PDF(Pubmed)
Abstract:
Introduction: Pycnogenol (PYC), a standardized extract from French maritime pine, has traditionally been used to treat inflammation. However, its primary active components and their mechanisms of action have not yet been determined. Methods: This study employed UPLC-MS/MS (Ultra-high performance liquid chromatography-tandem mass spectrometry) and network pharmacology to identify the potential active components of PYC and elucidate their anti-inflammatory mechanisms by cell experiments. Results: 768 PYC compounds were identified and 19 anti-inflammatory compounds were screened with 85 target proteins directly involved in the inflammation. PPI (protein-protein interaction) analysis identified IL6, TNF, MMP9, IL1B, AKT1, IFNG, CXCL8, NFKB1, CCL2, IL10, and PTGS2 as core targets. KEGG (Kyoto Encyclopedia of Genes and Genomes) enrichment analysis suggested that the compound in PYC might exert anti-inflammatory effects through the IL17 and TNF signal pathways. Cell experiments determined that PYC treatment can reduce the expression of IL6 and IL1β to relieve inflammation in LPS (lipopolysaccharide)-induced BV2 cells.
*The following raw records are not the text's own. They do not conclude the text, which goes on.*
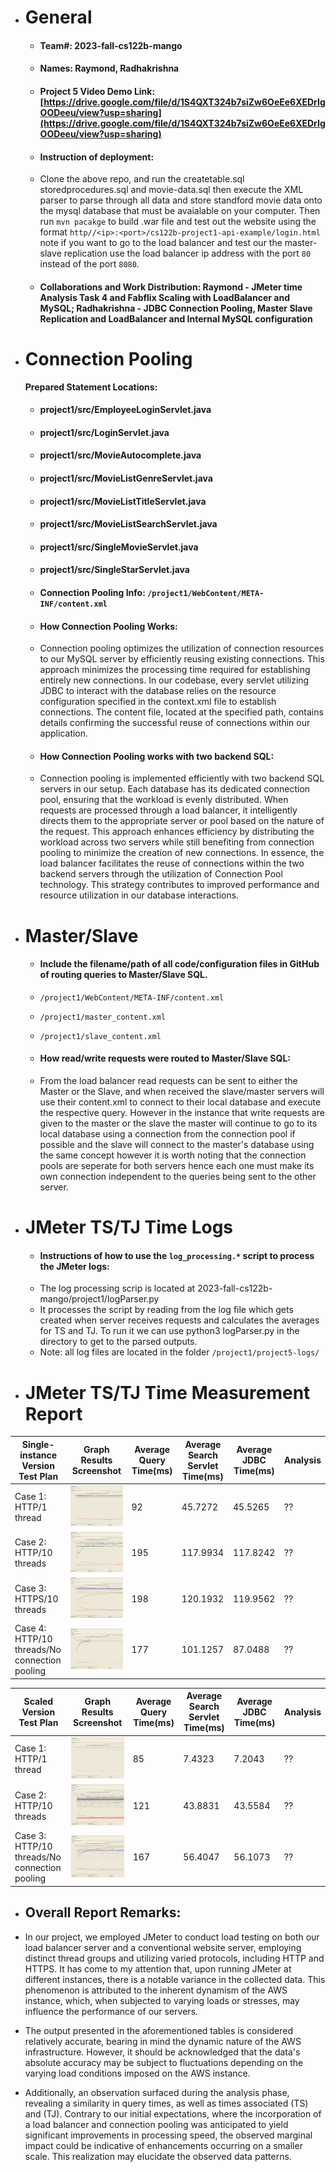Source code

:- # General
    - #### Team#: 2023-fall-cs122b-mango
    
    - #### Names: Raymond, Radhakrishna
    
    - #### Project 5 Video Demo Link: [https://drive.google.com/file/d/1S4QXT324b7siZw6OeEe6XEDrIgOODeeu/view?usp=sharing](https://drive.google.com/file/d/1S4QXT324b7siZw6OeEe6XEDrIgOODeeu/view?usp=sharing)

    - #### Instruction of deployment:
    - Clone the above repo, and run the createtable.sql storedprocedures.sql and movie-data.sql then execute the XML parser to parse through all data and store standford movie data onto the mysql database that must be avaialable on your computer. Then run ```mvn pacakge``` to build .war file and test out the website using the format ```http//<ip>:<port>/cs122b-project1-api-example/login.html``` note if you want to go to the load balancer and test our the master-slave replication use the load balancer ip address with the port ```80``` instead of the port ```8080```.

    - #### Collaborations and Work Distribution: Raymond - JMeter time Analysis Task 4 and Fabflix Scaling with LoadBalancer and MySQL; Radhakrishna - JDBC Connection Pooling, Master Slave Replication and LoadBalancer and Internal MySQL configuration


- # Connection Pooling
  
    **Prepared Statement Locations:**
    -  #### project1/src/EmployeeLoginServlet.java
    -  #### project1/src/LoginServlet.java
    -  #### project1/src/MovieAutocomplete.java
    -  #### project1/src/MovieListGenreServlet.java
    -  #### project1/src/MovieListTitleServlet.java
    -  #### project1/src/MovieListSearchServlet.java
    -  #### project1/src/SingleMovieServlet.java
    -  #### project1/src/SingleStarServlet.java

    - #### Connection Pooling Info: ```/project1/WebContent/META-INF/content.xml```
    
    - #### How Connection Pooling Works:
    - Connection pooling optimizes the utilization of connection resources to our MySQL server by efficiently reusing existing connections. This approach minimizes the processing time required for establishing entirely new connections. In our codebase, every servlet utilizing JDBC to interact with the database relies on the resource configuration specified in the context.xml file to establish connections. The content file, located at the specified path, contains details confirming the successful reuse of connections within our application.
    
    - #### How Connection Pooling works with two backend SQL:
    - Connection pooling is implemented efficiently with two backend SQL servers in our setup. Each database has its dedicated connection pool, ensuring that the workload is evenly distributed. When requests are processed through a load balancer, it intelligently directs them to the appropriate server or pool based on the nature of the request. This approach enhances efficiency by distributing the workload across two servers while still benefiting from connection pooling to minimize the creation of new connections. In essence, the load balancer facilitates the reuse of connections within the two backend servers through the utilization of Connection Pool technology. This strategy contributes to improved performance and resource utilization in our database interactions.
    

- # Master/Slave
    - #### Include the filename/path of all code/configuration files in GitHub of routing queries to Master/Slave SQL.
    - ```/project1/WebContent/META-INF/content.xml```
    - ```/project1/master_content.xml```
    - ```/project1/slave_content.xml```

    - #### How read/write requests were routed to Master/Slave SQL:
    - From the load balancer read requests can be sent to either the Master or the Slave, and when received the slave/master servers will use their content.xml to connect to their local database and execute the respective query. However in the instance that write requests are given to the master or the slave the master will continue to go to its local database using a connection from the connection pool if possible and the slave will connect to the master's database using the same concept however it is worth noting that the connection pools are seperate for both servers hence each one must make its own connection independent to the queries being sent to the other server.
    

- # JMeter TS/TJ Time Logs
    - #### Instructions of how to use the `log_processing.*` script to process the JMeter logs:
    - The log processing scrip is located at 2023-fall-cs122b-mango/project1/logParser.py
    - It processes the script by reading from the log file which gets created when server receives requests and calculates the averages for TS and TJ. To run it we can use python3 logParser.py in the directory to get to the parsed outputs.
    - Note: all log files are located in the folder ```/project1/project5-logs/```


- # JMeter TS/TJ Time Measurement Report

| **Single-instance Version Test Plan**          | **Graph Results Screenshot** | **Average Query Time(ms)** | **Average Search Servlet Time(ms)** | **Average JDBC Time(ms)** | **Analysis** |
|------------------------------------------------|------------------------------|----------------------------|-------------------------------------|---------------------------|--------------|
| Case 1: HTTP/1 thread                          | ![image1](project1/img/single-case-1.png)   | 92                         | 45.7272                             | 45.5265                   | ??           |
| Case 2: HTTP/10 threads                        | ![image2](project1/img/single-case-2.png)   | 195                        | 117.9934                            | 117.8242                  | ??           |
| Case 3: HTTPS/10 threads                       | ![image3](project1/img/single-case-3.png)   | 198                        | 120.1932                            | 119.9562                  | ??           |
| Case 4: HTTP/10 threads/No connection pooling  | ![image4](project1/img/single-case-4.png)   | 177                        | 101.1257                            | 87.0488                   | ??           |

| **Scaled Version Test Plan**                   | **Graph Results Screenshot** | **Average Query Time(ms)** | **Average Search Servlet Time(ms)** | **Average JDBC Time(ms)** | **Analysis** |
|------------------------------------------------|------------------------------|----------------------------|-------------------------------------|---------------------------|--------------|
| Case 1: HTTP/1 thread                          | ![image5](project1/img/scaled-case-1.png)   | 85                         | 7.4323                              | 7.2043                    | ??           |
| Case 2: HTTP/10 threads                        | ![image6](project1/img/scaled-case-2.png)   | 121                        | 43.8831                             | 43.5584                   | ??           |
| Case 3: HTTP/10 threads/No connection pooling  | ![image7](project1/img/scaled-case-3.png)   | 167                        | 56.4047                             | 56.1073                   | ??           |

- ## Overall Report Remarks:
- In our project, we employed JMeter to conduct load testing on both our load balancer server and a conventional website server, employing distinct thread groups and utilizing varied protocols, including HTTP and HTTPS. It has come to my attention that, upon running JMeter at different instances, there is a notable variance in the collected data. This phenomenon is attributed to the inherent dynamism of the AWS instance, which, when subjected to varying loads or stresses, may influence the performance of our servers.

- The output presented in the aforementioned tables is considered relatively accurate, bearing in mind the dynamic nature of the AWS infrastructure. However, it should be acknowledged that the data's absolute accuracy may be subject to fluctuations depending on the varying load conditions imposed on the AWS instance.

- Additionally, an observation surfaced during the analysis phase, revealing a similarity in query times, as well as times associated (TS) and (TJ). Contrary to our initial expectations, where the incorporation of a load balancer and connection pooling was anticipated to yield significant improvements in processing speed, the observed marginal impact could be indicative of enhancements occurring on a smaller scale. This realization may elucidate the observed data patterns.


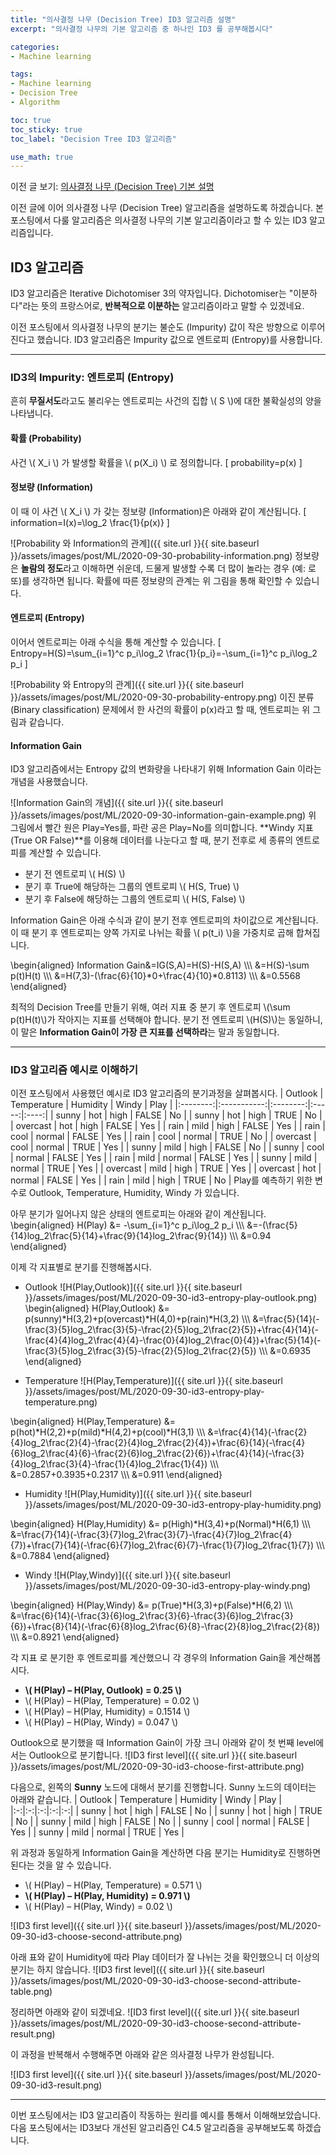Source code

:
 ```yaml
---
title: "의사결정 나무 (Decision Tree) ID3 알고리즘 설명"
excerpt: "의사결정 나무의 기본 알고리즘 중 하나인 ID3 를 공부해봅시다"

categories:
- Machine learning

tags:
- Machine learning
- Decision Tree
- Algorithm

toc: true
toc_sticky: true
toc_label: "Decision Tree ID3 알고리즘"

use_math: true
---
```


이전 글 보기: [의사결정 나무 (Decision Tree) 기본 설명](https://tyami.github.io/machine%20learning/decision-tree-1-concept/)

이전 글에 이어 의사결정 나무 (Decision Tree) 알고리즘을 설명하도록 하겠습니다. 본 포스팅에서 다룰 알고리즘은 의사결정 나무의 기본 알고리즘이라고 할 수 있는 ID3 알고리즘입니다.

## ID3 알고리즘
ID3 알고리즘은 Iterative Dichotomiser 3의 약자입니다. Dichotomiser는 "이분하다"라는 뜻의 프랑스어로, **반복적으로 이분하는** 알고리즘이라고 말할 수 있겠네요.

이전 포스팅에서 의사결정 나무의 분기는 불순도 (Impurity) 값이 작은 방향으로 이루어진다고 했습니다.  ID3 알고리즘은 Impurity 값으로 엔트로피 (Entropy)를 사용합니다.

---
### ID3의 Impurity: 엔트로피 (Entropy)
흔히 **무질서도**라고도 불리우는 엔트로피는 사건의 집합 \\( S \\)에 대한 불확실성의 양을 나타냅니다.

#### 확률 (Probability)
사건 \\( X_i \\) 가 발생할 확률을 \\( p(X_i) \\) 로 정의합니다.
\[ probability=p(x) \]  

#### 정보량 (Information)
이 때 이 사건  \\( X_i \\) 가 갖는 정보량 (Information)은 아래와 같이 계산됩니다. 
\[ information=I(x)=\log_2 \frac{1}{p(x)} \]  

![Probability 와 Information의 관계]({{ site.url }}{{ site.baseurl }}/assets/images/post/ML/2020-09-30-probability-information.png)
정보량은 **놀람의 정도**라고 이해하면 쉬운데, 드물게 발생할 수록 더 많이 놀라는 경우 (예: 로또)를 생각하면 됩니다. 확률에 따른 정보량의 관계는 위 그림을 통해 확인할 수 있습니다.

#### 엔트로피 (Entropy)
이어서 엔트로피는 아래 수식을 통해 계산할 수 있습니다.
\[ Entropy=H(S)=\sum_{i=1}^c p_i\log_2 \frac{1}{p_i}=-\sum_{i=1}^c p_i\log_2 p_i \]

![Probability 와 Entropy의 관계]({{ site.url }}{{ site.baseurl }}/assets/images/post/ML/2020-09-30-probability-entropy.png)
이진 분류 (Binary classification) 문제에서 한 사건의 확률이 p(x)라고 할 때, 엔트로피는 위 그림과 같습니다. 

#### Information Gain
ID3 알고리즘에서는 Entropy 값의 변화량을 나타내기 위해 Information Gain 이라는 개념을 사용했습니다.

![Information Gain의 개념]({{ site.url }}{{ site.baseurl }}/assets/images/post/ML/2020-09-30-information-gain-example.png)
위 그림에서 빨간 원은 Play=Yes를, 파란 공은 Play=No를 의미합니다. **Windy 지표 (True OR False)**를 이용해 데이터를 나눈다고 할 때, 분기 전후로 세 종류의 엔트로피를 계산할 수 있습니다.

- 분기 전 엔트로피 \\( H(S) \\)
- 분기 후 True에 해당하는 그룹의 엔트로피 \\( H(S, True) \\)
- 분기 후 False에 해당하는 그룹의 엔트로피 \\( H(S, False) \\)

Information Gain은 아래 수식과 같이 분기 전후 엔트로피의 차이값으로 계산됩니다. 이 때 분기 후 엔트로피는 양쪽 가지로 나뉘는 확률 \\( p(t_i) \\)을 가중치로 곱해 합쳐집니다.

\begin{aligned}
Information Gain&=IG(S,A)=H(S)-H(S,A) \\\\\\
&=H(S)-\sum p(t)H(t) \\\\\\
&=H(7,3)-(\frac{6}{10}*0+\frac{4}{10}*0.8113) \\\\\\
&=0.5568
\end{aligned}

최적의 Decision Tree를 만들기 위해, 여러 지표 중 분기 후 엔트로피 \\(\sum p(t)H(t)\\)가 작아지는 지표를 선택해야 합니다. 분기 전 엔트로피 \\(H(S)\\)는 동일하니, 이 말은 **Information Gain이 가장 큰 지표를 선택하라**는 말과 동일합니다.

---
### ID3 알고리즘 예시로 이해하기
이전 포스팅에서 사용했던 예시로 ID3 알고리즘의 분기과정을 살펴봅시다.
| Outlook  | Temperature | Humidity | Windy | Play |
|:--------:|:-----------:|:--------:|:-----:|:----:|
| sunny    | hot         | high     | FALSE | No   |
| sunny    | hot         | high     | TRUE  | No   |
| overcast | hot         | high     | FALSE | Yes  |
| rain     | mild        | high     | FALSE | Yes  |
| rain     | cool        | normal   | FALSE | Yes  |
| rain     | cool        | normal   | TRUE  | No   |
| overcast | cool        | normal   | TRUE  | Yes  |
| sunny    | mild        | high     | FALSE | No   |
| sunny    | cool        | normal   | FALSE | Yes  |
| rain     | mild        | normal   | FALSE | Yes  |
| sunny    | mild        | normal   | TRUE  | Yes  |
| overcast | mild        | high     | TRUE  | Yes  |
| overcast | hot         | normal   | FALSE | Yes  |
| rain     | mild        | high     | TRUE  | No   |
Play를 예측하기 위한 변수로 Outlook, Temperature, Humidity, Windy 가 있습니다.

아무 분기가 일어나지 않은 상태의 엔트로피는 아래와 같이 계산됩니다.
\begin{aligned}
H(Play) &= -\sum_{i=1}^c p_i\log_2 p_i \\\\\\
&=-(\frac{5}{14}log_2\frac{5}{14}+\frac{9}{14}log_2\frac{9}{14}) \\\\\\
&=0.94
\end{aligned}

이제 각 지표별로 분기를 진행해봅시다.
- Outlook
![H(Play,Outlook)]({{ site.url }}{{ site.baseurl }}/assets/images/post/ML/2020-09-30-id3-entropy-play-outlook.png)
\begin{aligned}
H(Play,Outlook) &= p(sunny)*H(3,2)+p(overcast)*H(4,0)+p(rain)*H(3,2) \\\\\\
&=\frac{5}{14}(-\frac{3}{5}log_2\frac{3}{5}-\frac{2}{5}log_2\frac{2}{5})+\frac{4}{14}(-\frac{4}{4}log_2\frac{4}{4}-\frac{0}{4}log_2\frac{0}{4})+\frac{5}{14}(-\frac{3}{5}log_2\frac{3}{5}-\frac{2}{5}log_2\frac{2}{5}) \\\\\\
&=0.6935
\end{aligned}

- Temperature
![H(Play,Temperature)]({{ site.url }}{{ site.baseurl }}/assets/images/post/ML/2020-09-30-id3-entropy-play-temperature.png)

\begin{aligned}
H(Play,Temperature) &= p(hot)*H(2,2)+p(mild)*H(4,2)+p(cool)*H(3,1) \\\\\\
&=\frac{4}{14}(-\frac{2}{4}log_2\frac{2}{4}-\frac{2}{4}log_2\frac{2}{4})+\frac{6}{14}(-\frac{4}{6}log_2\frac{4}{6}-\frac{2}{6}log_2\frac{2}{6})+\frac{4}{14}(-\frac{3}{4}log_2\frac{3}{4}-\frac{1}{4}log_2\frac{1}{4}) \\\\\\
&=0.2857+0.3935+0.2317 \\\\\\
&=0.911
\end{aligned}

- Humidity
![H(Play,Humidity)]({{ site.url }}{{ site.baseurl }}/assets/images/post/ML/2020-09-30-id3-entropy-play-humidity.png)

\begin{aligned}
H(Play,Humidity) &= p(High)*H(3,4)+p(Normal)*H(6,1) \\\\\\
&=\frac{7}{14}(-\frac{3}{7}log_2\frac{3}{7}-\frac{4}{7}log_2\frac{4}{7})+\frac{7}{14}(-\frac{6}{7}log_2\frac{6}{7}-\frac{1}{7}log_2\frac{1}{7}) \\\\\\
&=0.7884
\end{aligned}

- Windy
![H(Play,Windy)]({{ site.url }}{{ site.baseurl }}/assets/images/post/ML/2020-09-30-id3-entropy-play-windy.png)

\begin{aligned}
H(Play,Windy) &= p(True)*H(3,3)+p(False)*H(6,2) \\\\\\
&=\frac{6}{14}(-\frac{3}{6}log_2\frac{3}{6}-\frac{3}{6}log_2\frac{3}{6})+\frac{8}{14}(-\frac{6}{8}log_2\frac{6}{8}-\frac{2}{8}log_2\frac{2}{8}) \\\\\\
&=0.8921
\end{aligned}

각 지표 로 분기한 후 엔트로피를 계산했으니 각 경우의 Information Gain을 계산해봅시다.

- **\\( H(Play) – H(Play, Outlook) = 0.25 \\)**
- \\( H(Play) – H(Play, Temperature) = 0.02 \\)
- \\( H(Play) – H(Play, Humidity) = 0.1514 \\)
- \\( H(Play) – H(Play, Windy) = 0.047 \\)

Outlook으로 분기했을 때 Information Gain이 가장 크니 아래와 같이 첫 번째 level에서는 Outlook으로 분기합니다. 
![ID3 first level]({{ site.url }}{{ site.baseurl }}/assets/images/post/ML/2020-09-30-id3-choose-first-attribute.png)

다음으로, 왼쪽의 **Sunny** 노드에 대해서 분기를 진행합니다. Sunny 노드의 데이터는 아래와 같습니다.
| Outlook  | Temperature | Humidity | Windy | Play |
|:-:|:-:|:-:|:-:|:-:|
| sunny    | hot         | high     | FALSE | No   |
| sunny    | hot         | high     | TRUE  | No   |
| sunny    | mild        | high     | FALSE | No   |
| sunny    | cool        | normal   | FALSE | Yes  |
| sunny    | mild        | normal   | TRUE  | Yes  |

위 과정과 동일하게 Information Gain을 계산하면 다음 분기는 Humidity로 진행하면 된다는 것을 알 수 있습니다.
- \\( H(Play) – H(Play, Temperature) = 0.571 \\)
- **\\(  H(Play) – H(Play, Humidity) = 0.971 \\)**
- \\(  H(Play) – H(Play, Windy) = 0.02 \\)

![ID3 first level]({{ site.url }}{{ site.baseurl }}/assets/images/post/ML/2020-09-30-id3-choose-second-attribute.png)


아래 표와 같이 Humidity에 따라 Play 데이터가 잘 나뉘는 것을 확인했으니 더 이상의 분기는 하지 않습니다.
![ID3 first level]({{ site.url }}{{ site.baseurl }}/assets/images/post/ML/2020-09-30-id3-choose-second-attribute-table.png)

정리하면 아래와 같이 되겠네요.
![ID3 first level]({{ site.url }}{{ site.baseurl }}/assets/images/post/ML/2020-09-30-id3-choose-second-attribute-result.png)

이 과정을 반복해서 수행해주면 아래와 같은 의사결정 나무가 완성됩니다.


![ID3 first level]({{ site.url }}{{ site.baseurl }}/assets/images/post/ML/2020-09-30-id3-result.png)

---
이번 포스팅에서는 ID3 알고리즘이 작동하는 원리를 예시를 통해서 이해해보았습니다.
다음 포스팅에서는 ID3보다 개선된 알고리즘인 C4.5 알고리즘을 공부해보도록 하겠습니다.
Conclusion: PYC could affect inflammation via multi-components, -targets, and -mechanisms.
摘要:
简介:碧萝精(PYC),法国海洋松树的标准化提取物,传统上用于治疗炎症。然而,其主要活性成分及其作用机制尚未确定。方法:本研究采用超高效液相色谱-串联质谱(UPLC-MS/MS)和网络药理学鉴定PYC的潜在活性成分,并通过细胞实验阐明其抗炎机制。结果:鉴定出768个PYC化合物,筛选出19个抗炎化合物,其中85个靶蛋白直接参与炎症。PPI(蛋白质-蛋白质相互作用)分析确定了IL6、TNF、MMP9,IL1B,AKT1,IFNG,CXCL8、NFKB1、CCL2、IL10和PTGS2为核心靶标。KEGG(京都基因和基因组百科全书)富集分析表明,PYC中的化合物可能通过IL17和TNF信号途径发挥抗炎作用。细胞实验确定,PYC处理可以减少LPS(脂多糖)诱导的BV2细胞中IL6和IL1β的表达以减轻炎症。结论:PYC可通过多成分影响炎症,-目标,和-机制。